What is this about?: Kate is investigating a series of murders, much like the ones that happene din her town 16 years ago – and she’s always been convinced the man she killed was responsible for them. But. The story isn’t as simple as that.
What else is this about?: Family – Kate coming to terms with hers and their shared past. And it’s about her moving forward too.
When a serial killer strikes bucolic Painters Mill, Ohio, the killer’s signature -—Roman numerals ritualistically carved into each victim’s abdomen- —matches the MO of four unsolved murders from 16 years earlier. Police chief Kate Burkholder, who’s reluctant to dredge up the past, must keep secret that she knows why the old murders stopped. Not satisfied with the case’s progress, local politicos set up a multijurisdictional task force to assist, including a law-enforcement agent battling his own demons. The added scrutiny and the rising body count threaten to push the chief over the edge. Adept at creating characters with depth and nuance, Castillo smoothly integrates their backstories into a well-paced plot that illuminates the divide between the Amish and English worlds.
So Sworn to Silence is a HELL of a beginning to a series.

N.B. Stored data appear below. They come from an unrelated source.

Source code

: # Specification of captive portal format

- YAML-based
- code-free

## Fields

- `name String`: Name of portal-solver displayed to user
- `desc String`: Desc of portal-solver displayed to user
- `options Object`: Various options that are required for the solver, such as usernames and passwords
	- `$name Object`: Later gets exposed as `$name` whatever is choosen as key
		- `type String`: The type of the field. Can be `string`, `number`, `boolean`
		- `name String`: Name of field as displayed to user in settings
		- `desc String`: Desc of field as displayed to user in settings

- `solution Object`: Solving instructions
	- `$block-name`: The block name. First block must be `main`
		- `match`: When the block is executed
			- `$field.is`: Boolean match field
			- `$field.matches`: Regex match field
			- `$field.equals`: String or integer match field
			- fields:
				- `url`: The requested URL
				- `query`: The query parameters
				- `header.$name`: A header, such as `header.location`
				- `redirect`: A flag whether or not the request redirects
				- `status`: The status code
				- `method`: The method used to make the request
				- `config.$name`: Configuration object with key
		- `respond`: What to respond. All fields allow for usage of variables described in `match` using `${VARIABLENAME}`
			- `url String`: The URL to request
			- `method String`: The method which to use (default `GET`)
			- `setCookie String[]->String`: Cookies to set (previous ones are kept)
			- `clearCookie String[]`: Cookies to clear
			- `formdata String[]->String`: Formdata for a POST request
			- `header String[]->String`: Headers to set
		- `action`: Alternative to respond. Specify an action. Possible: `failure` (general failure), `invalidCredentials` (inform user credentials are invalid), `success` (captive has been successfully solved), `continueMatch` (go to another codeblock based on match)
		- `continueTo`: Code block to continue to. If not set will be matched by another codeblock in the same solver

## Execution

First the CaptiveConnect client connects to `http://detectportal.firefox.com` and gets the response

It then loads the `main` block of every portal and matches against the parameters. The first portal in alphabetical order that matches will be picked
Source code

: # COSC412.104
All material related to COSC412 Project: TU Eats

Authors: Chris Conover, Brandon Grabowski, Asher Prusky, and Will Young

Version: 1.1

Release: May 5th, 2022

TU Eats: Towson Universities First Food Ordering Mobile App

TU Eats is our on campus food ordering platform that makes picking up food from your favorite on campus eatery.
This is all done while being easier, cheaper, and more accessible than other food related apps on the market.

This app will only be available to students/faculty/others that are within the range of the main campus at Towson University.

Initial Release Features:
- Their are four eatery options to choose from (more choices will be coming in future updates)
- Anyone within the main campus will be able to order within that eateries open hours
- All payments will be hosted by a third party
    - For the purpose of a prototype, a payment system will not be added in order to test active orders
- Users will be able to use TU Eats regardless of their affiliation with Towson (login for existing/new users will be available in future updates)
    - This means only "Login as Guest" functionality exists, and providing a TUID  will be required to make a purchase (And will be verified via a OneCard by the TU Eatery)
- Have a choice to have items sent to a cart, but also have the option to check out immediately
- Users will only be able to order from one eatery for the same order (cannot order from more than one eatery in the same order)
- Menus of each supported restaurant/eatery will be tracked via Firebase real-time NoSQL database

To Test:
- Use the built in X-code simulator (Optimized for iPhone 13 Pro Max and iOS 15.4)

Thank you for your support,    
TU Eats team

Written in 2009, the book introduces readers to Kate, Police chief of her home town Painters Mills. Kate was born into the Amish community there, before she chose not to join the church and was banned. Instead, she carved her own path and found herself police chief.
Kate is kind of badass. She’s got a heap of baggage in her past, that affected her profoundly, and she is still bearing those scars – scars that she is reminded of when a series of murders happens in her town. Immediately, she is confused bc she killed the man she knew committed murders with exactly the same MO 16 years ago, except he’s back. So what’s going on?
That fact segues into an introduction to her brother and sister, who both know what happened. She isn’t really close to either – because she keeps them at a distance bc of their past, and she has been banned from the community. They have their own baggage to deal with from her actions, but none of the three have really worked through them.
Her brother in particular was frustrating and highlighted that there are parts of the Amish culture I will never understand. The other parts are bridged through Kate.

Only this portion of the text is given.